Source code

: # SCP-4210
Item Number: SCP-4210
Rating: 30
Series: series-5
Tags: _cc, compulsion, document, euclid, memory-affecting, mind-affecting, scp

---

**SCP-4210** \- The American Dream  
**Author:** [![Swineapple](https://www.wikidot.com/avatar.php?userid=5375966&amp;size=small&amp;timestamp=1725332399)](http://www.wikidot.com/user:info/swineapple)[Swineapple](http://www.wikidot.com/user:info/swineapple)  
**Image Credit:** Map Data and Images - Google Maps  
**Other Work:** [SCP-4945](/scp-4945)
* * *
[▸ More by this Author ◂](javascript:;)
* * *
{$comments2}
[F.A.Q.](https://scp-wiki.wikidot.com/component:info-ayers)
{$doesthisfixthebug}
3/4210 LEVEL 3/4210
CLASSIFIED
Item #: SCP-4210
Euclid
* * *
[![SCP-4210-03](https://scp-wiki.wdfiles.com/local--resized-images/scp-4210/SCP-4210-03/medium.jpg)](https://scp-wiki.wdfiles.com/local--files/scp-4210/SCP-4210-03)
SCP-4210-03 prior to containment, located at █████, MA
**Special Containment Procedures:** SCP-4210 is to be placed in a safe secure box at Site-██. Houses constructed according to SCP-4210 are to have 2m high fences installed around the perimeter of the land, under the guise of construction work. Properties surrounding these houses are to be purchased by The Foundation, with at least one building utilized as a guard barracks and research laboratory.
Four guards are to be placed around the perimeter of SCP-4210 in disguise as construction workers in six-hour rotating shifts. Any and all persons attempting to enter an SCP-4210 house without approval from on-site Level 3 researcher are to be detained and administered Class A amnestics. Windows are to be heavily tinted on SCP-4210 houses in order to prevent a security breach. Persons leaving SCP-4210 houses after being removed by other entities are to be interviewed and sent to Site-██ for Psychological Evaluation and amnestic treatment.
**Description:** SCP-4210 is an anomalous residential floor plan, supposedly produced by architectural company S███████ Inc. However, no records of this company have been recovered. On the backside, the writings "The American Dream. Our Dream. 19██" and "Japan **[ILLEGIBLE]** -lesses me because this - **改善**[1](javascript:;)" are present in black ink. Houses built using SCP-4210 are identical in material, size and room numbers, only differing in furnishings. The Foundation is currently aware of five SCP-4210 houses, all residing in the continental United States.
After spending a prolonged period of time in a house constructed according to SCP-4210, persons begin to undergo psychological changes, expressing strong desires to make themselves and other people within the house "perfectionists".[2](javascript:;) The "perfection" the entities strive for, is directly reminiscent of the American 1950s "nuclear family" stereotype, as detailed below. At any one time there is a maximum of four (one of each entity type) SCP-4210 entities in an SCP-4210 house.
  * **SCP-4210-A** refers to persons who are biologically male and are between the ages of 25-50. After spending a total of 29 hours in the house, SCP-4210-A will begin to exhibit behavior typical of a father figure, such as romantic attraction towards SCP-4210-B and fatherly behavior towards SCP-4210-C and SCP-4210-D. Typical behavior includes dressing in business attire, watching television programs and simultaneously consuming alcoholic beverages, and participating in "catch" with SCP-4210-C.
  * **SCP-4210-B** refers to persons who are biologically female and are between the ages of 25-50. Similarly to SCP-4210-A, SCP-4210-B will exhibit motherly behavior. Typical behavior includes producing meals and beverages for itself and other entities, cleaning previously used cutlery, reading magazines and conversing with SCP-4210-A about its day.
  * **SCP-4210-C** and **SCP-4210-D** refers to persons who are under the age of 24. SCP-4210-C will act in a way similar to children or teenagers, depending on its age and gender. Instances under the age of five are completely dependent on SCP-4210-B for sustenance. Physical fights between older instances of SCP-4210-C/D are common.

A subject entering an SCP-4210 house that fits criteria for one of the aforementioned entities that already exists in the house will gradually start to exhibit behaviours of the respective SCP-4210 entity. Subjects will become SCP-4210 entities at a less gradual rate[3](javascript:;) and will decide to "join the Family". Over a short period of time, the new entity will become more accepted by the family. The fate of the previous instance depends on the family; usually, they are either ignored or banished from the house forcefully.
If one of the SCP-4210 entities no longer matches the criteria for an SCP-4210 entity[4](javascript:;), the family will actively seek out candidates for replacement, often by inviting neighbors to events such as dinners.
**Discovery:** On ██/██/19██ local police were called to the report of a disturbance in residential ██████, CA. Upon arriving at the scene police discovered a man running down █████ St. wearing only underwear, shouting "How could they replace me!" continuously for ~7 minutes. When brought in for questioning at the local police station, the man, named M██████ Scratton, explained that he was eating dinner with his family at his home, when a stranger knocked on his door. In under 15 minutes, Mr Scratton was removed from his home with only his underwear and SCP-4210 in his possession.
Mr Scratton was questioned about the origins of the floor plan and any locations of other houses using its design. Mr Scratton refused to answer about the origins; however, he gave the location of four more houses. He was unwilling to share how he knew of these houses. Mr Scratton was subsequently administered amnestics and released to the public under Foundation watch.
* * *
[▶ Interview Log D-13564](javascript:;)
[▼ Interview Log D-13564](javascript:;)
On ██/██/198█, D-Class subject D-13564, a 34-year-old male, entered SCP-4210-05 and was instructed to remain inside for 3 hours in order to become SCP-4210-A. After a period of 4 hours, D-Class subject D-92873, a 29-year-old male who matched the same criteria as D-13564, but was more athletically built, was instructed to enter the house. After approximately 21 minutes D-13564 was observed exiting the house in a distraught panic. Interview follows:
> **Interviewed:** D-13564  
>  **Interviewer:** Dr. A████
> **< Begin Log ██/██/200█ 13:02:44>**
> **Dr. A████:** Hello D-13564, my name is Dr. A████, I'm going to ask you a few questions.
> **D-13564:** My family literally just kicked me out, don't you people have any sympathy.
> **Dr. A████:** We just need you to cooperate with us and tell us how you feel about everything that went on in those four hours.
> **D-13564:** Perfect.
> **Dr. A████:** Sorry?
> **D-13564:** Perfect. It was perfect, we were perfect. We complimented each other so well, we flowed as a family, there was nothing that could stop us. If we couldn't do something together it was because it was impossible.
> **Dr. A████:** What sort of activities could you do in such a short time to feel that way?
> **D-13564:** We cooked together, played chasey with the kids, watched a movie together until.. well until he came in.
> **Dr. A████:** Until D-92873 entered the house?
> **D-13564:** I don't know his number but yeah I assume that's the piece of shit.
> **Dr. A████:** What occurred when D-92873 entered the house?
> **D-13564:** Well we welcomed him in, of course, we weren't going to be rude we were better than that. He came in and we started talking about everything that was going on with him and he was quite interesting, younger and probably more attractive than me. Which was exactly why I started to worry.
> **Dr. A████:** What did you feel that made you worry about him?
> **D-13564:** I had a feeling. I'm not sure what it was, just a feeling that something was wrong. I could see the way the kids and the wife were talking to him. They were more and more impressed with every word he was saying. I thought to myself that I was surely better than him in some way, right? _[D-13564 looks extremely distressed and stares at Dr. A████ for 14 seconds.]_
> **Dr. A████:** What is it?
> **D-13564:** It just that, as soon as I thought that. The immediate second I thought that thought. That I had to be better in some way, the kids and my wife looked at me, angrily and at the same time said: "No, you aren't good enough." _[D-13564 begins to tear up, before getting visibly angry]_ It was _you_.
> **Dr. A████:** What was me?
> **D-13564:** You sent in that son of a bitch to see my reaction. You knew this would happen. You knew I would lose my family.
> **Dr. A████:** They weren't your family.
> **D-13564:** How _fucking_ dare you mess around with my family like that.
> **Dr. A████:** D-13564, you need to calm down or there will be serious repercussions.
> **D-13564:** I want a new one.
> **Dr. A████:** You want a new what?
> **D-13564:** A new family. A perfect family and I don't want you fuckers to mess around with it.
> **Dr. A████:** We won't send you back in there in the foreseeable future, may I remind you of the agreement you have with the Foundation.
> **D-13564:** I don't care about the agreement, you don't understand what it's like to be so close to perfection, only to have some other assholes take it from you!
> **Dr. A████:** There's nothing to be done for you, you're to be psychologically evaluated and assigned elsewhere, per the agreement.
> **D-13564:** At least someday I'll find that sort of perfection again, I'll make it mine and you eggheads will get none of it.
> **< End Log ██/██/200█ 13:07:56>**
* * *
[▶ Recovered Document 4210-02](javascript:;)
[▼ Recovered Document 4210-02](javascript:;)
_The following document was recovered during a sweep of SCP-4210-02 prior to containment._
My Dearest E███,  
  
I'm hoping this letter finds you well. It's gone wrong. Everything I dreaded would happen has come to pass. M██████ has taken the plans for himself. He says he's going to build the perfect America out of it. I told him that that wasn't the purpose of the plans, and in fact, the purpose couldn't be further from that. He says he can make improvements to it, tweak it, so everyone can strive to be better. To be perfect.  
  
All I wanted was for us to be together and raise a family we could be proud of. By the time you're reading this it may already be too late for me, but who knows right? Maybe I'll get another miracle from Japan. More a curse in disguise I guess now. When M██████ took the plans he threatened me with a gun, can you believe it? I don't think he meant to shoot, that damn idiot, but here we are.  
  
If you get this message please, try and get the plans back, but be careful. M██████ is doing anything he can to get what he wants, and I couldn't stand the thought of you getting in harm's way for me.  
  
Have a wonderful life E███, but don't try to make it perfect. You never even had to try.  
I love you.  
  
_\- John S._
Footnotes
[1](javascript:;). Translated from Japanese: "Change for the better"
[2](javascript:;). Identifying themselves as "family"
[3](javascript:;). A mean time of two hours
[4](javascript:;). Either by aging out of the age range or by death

*What you are asked to do*
In the data above, find the line that contains "about its day." and the line that contains "SCP-4210-C/D are common.". Repeat exactly those lines and every line between them, and only those.

*Written solution*
  * **SCP-4210-B** refers to persons who are biologically female and are between the ages of 25-50. Similarly to SCP-4210-A, SCP-4210-B will exhibit motherly behavior. Typical behavior includes producing meals and beverages for itself and other entities, cleaning previously used cutlery, reading magazines and conversing with SCP-4210-A about its day.
  * **SCP-4210-C** and **SCP-4210-D** refers to persons who are under the age of 24. SCP-4210-C will act in a way similar to children or teenagers, depending on its age and gender. Instances under the age of five are completely dependent on SCP-4210-B for sustenance. Physical fights between older instances of SCP-4210-C/D are common.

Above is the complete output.